Below is a listing. Set down exactly the lines from the one containing "If you search" through the one containing "results list control.", both ends included, and leave out the rest.

## Dataset records:
= Beginning of Section =

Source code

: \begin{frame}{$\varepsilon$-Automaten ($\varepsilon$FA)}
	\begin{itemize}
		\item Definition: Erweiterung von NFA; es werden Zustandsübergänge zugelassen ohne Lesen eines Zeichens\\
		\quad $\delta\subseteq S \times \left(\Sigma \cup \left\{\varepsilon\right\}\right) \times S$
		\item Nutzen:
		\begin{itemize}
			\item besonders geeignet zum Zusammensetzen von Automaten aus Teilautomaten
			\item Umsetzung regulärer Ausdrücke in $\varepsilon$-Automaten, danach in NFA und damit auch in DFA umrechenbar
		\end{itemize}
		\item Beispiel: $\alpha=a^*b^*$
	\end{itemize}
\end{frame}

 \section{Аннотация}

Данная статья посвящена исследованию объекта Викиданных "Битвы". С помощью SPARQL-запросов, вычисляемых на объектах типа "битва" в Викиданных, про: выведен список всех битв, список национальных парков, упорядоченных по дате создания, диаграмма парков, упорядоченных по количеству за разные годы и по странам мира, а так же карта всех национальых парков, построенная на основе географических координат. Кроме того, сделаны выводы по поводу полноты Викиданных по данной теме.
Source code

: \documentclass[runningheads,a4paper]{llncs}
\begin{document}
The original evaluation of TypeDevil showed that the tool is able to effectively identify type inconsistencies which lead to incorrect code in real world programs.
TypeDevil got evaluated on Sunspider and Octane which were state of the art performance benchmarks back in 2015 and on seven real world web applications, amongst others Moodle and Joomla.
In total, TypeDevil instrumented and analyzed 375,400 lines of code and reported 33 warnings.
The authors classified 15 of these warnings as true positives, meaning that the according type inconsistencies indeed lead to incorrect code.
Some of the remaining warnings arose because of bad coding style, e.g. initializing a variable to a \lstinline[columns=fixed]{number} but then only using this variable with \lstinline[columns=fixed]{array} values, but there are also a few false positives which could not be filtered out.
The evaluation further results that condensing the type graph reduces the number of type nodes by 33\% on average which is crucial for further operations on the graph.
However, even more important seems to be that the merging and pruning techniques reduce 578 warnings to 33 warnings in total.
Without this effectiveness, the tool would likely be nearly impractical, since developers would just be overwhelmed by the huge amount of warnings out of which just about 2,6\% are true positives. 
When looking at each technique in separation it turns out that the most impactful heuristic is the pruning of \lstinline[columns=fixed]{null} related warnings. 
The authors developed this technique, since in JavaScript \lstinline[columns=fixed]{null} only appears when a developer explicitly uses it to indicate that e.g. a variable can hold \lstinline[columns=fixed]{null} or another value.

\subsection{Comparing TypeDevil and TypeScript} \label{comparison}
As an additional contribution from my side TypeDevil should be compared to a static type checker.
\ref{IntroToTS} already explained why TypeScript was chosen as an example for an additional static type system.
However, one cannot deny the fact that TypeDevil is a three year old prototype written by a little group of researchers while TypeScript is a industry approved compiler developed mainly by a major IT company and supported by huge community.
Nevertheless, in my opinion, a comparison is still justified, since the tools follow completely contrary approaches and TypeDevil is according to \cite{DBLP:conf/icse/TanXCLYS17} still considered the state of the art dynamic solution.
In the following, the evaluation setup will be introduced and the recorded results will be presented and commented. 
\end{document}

= End of Section =
= Beginning of Section =

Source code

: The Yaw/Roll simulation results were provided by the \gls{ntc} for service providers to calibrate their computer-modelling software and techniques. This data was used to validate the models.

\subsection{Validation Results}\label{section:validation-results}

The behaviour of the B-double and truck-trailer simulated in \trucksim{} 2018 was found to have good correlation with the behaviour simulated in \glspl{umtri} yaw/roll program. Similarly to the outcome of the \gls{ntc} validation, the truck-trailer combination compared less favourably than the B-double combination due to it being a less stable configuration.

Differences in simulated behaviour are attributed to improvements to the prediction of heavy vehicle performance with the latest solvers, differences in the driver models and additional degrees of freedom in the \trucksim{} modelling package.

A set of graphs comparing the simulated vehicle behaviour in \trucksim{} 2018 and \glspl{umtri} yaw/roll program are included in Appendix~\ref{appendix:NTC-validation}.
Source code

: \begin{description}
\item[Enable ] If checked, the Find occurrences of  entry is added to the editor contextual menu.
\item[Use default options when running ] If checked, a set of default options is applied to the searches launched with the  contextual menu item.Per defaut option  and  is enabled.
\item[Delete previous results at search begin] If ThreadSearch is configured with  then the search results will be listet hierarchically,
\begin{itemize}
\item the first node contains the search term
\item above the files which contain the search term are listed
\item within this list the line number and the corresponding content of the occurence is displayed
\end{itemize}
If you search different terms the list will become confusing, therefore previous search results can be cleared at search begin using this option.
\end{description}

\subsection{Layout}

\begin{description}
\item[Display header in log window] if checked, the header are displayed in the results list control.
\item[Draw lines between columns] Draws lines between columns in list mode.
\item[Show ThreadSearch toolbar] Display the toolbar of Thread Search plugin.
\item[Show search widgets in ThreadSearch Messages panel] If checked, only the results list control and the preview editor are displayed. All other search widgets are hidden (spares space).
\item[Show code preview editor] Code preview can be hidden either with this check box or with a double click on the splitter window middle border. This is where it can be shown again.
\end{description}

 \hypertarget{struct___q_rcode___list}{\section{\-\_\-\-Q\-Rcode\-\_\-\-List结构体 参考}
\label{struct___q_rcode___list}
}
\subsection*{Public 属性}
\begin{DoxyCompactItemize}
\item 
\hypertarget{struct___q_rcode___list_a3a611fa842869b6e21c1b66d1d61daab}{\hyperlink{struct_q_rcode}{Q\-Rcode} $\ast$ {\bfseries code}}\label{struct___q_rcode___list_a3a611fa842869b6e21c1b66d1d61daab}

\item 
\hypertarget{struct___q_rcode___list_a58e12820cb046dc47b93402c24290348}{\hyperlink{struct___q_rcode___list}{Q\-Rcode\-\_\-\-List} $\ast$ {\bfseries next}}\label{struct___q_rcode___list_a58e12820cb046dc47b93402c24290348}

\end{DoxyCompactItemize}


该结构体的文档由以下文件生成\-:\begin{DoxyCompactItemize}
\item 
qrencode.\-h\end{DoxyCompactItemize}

= End of Section =
= Beginning of Section =

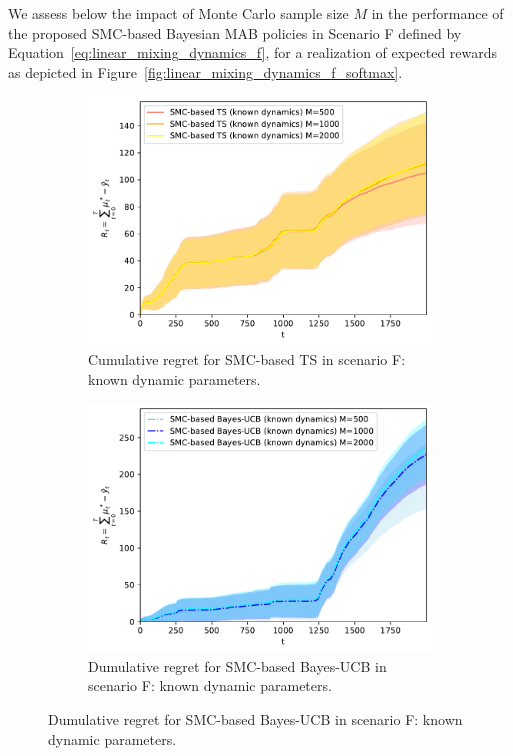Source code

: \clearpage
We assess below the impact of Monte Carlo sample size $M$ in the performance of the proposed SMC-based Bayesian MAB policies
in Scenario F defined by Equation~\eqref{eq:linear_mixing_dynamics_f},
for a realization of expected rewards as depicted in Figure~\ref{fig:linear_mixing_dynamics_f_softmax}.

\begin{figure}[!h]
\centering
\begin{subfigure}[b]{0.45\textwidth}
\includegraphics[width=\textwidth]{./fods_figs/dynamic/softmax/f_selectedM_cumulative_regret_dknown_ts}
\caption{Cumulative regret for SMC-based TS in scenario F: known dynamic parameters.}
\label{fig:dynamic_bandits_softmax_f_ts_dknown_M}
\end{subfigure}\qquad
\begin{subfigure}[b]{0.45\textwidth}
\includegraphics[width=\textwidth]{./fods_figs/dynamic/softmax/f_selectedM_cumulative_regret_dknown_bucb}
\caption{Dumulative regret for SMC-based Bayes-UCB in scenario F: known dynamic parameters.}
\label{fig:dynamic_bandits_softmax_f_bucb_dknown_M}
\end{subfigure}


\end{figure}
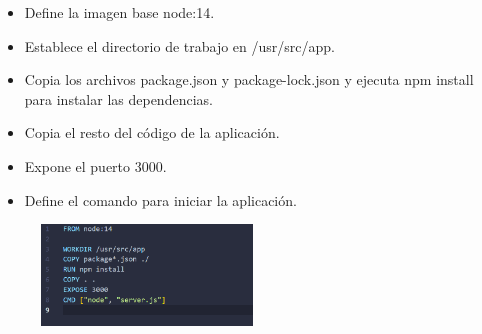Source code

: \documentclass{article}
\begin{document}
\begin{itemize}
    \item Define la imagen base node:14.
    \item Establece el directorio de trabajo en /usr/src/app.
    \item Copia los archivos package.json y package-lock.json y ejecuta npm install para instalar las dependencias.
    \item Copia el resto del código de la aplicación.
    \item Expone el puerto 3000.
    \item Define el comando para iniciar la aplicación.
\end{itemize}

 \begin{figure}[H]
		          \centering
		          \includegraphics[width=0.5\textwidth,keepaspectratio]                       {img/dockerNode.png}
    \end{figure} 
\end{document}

= End of Section =

## Response area:
If you search different terms the list will become confusing, therefore previous search results can be cleared at search begin using this option.
\end{description}

\subsection{Layout}

\begin{description}
\item[Display header in log window] if checked, the header are displayed in the results list control.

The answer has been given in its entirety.